The money connection between ArtPrize and the Right to Work law in Michigan
Fortunately, this is public information and the online Non-Profit resource, GuideStar, posted the 990s for ArtPrize from 2011.
The 990 for ArtPrize in 2011 is consistent with the first few years, in that the primary funding source is the Dick & Betsy DeVos Foundation.
According to the 990 for 2011, the Dick and Betsy DeVos Foundation have provided ArtPrize with $5.2 million. There is some income from merchandize and sponsors, but the bulk of the money is provided by the foundation of the parents of Rick DeVos.
Additional financial information worth noting is that there were three “independent contractors” used by ArtPrize in 2011 – On Stage Services ($192.852), Square One Design ($152,617) and Pomegranate Studios ($559, 327). Independent is a loose term to use considering that Square One Designs does lots of other DeVos family business work (Amway, Windquest & Reserve Bar) and Pomegranate Studios is run by the DeVos family.
One last aspect of the financials of ArtPrize is based on a question that is asked of non-profit entities in the 990 form, section IV, which asks – Did the organization engage in direct or indirect political campaign activities on behalf of or in opposition to candidates for public office? The answer that ArtPrize put for this was no, which is technically correct. However, this does not mean the public shouldn’t reconsider the significance of such a question, particularly as it relates to what the Dick & Betsy DeVos Foundation funds.
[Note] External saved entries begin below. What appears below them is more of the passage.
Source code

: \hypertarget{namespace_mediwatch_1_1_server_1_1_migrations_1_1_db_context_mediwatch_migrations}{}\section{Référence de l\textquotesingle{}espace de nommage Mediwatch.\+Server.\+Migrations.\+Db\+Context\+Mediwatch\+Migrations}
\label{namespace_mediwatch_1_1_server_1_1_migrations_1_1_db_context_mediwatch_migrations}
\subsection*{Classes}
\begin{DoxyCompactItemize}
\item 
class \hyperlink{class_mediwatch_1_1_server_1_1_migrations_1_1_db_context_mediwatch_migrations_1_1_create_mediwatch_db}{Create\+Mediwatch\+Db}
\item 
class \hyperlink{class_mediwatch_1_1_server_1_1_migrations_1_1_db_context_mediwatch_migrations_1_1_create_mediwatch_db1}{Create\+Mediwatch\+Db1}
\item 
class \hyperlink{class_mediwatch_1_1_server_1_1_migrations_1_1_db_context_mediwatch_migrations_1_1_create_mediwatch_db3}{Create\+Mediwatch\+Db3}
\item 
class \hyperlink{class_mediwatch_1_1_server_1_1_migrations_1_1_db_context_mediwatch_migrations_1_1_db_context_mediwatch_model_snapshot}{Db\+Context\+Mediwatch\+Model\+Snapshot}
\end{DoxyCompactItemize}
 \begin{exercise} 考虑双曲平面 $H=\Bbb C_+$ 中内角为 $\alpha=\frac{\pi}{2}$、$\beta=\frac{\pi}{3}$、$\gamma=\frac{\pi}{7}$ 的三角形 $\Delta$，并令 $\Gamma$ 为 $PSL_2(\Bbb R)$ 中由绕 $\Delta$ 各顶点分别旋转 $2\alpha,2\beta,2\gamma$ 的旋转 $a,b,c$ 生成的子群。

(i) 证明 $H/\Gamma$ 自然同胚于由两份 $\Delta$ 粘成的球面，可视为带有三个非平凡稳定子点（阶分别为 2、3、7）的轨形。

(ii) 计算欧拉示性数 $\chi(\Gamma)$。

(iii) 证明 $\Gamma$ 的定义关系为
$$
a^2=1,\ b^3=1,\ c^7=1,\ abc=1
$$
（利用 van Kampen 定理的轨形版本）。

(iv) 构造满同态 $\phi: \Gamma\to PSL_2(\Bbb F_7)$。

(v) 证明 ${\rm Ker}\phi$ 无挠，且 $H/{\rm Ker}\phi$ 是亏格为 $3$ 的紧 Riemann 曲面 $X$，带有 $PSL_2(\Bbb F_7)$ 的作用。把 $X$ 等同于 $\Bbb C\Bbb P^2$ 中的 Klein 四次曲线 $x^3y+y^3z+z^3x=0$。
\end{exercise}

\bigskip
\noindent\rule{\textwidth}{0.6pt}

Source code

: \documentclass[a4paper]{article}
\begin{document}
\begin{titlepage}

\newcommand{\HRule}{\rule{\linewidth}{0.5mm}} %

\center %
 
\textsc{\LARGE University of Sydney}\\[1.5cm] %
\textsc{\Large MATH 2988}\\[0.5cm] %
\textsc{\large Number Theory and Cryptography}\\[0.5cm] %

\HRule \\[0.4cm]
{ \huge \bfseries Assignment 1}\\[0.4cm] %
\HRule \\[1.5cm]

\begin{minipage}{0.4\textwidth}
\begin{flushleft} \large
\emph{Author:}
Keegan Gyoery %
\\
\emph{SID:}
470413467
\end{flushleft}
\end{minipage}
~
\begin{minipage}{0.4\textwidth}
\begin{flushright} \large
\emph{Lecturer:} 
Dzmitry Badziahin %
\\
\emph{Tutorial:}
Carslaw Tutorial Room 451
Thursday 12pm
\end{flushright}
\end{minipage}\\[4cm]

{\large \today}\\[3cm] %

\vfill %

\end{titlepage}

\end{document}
After the Michigan Legislature pushed through a Right to Work law in December it was revealed that Dick & Betsy DeVos have been major funders of Rights to Work policies, primarily through their contributions to the Mackinac Center for Public Policy. The Mackinac Center has been pushing Right to Work policies in Michigan for years and was one of the main architects for the state’s new law.
Dick & Betsy DeVos (along with other DeVos family members) have been part of the work of the West Michigan Policy Forum, which has made Right to Work one of its main priorities, since the group was founded in 2008. Right to Work policy was a significant part of the last conference, held in September of 2012.
What this all means is that the same people who fund ArtPrize are the same people that made Right to Work a law in Michigan. This should raise lots of questions for all of us, whether you are a supporter of ArtPrize or not. What is the significance of the relationship between people who funded a 19 – day art event in downtown Grand Rapids and the same people who attack workers and unions in Michigan?
Another way to frame this is by asking what is the significance of those who engage in cultural management who also engage in the management of public policy? The DeVos family understands the importance of public relations and ArtPrize is in many ways a PR coup for the family. How could anyone be critical of people who put on such a large cultural event as ArtPrize?
It’s not a question of whether or not there are any positive outcomes of ArtPrize. The world is not black and white and we must avoid looking at the world through a binary lens of good and evil. Instead we have to think critically about the nuances of how systems of power work.
If labor unions and other sectors of Michigan want to come to terms with how the Right to Work law came into being, they are going to have to grapple with the strategic use of DeVos family money. Such grappling will have to go beyond the simplistic GOP vs Democrats analysis and see how their funding strategies are primarily about wealth accumulation and social management.
If I wanted to fight back against the Right to Work policies, I would use ArtPrize as a forum to challenge the DeVos family’s political and economic influence.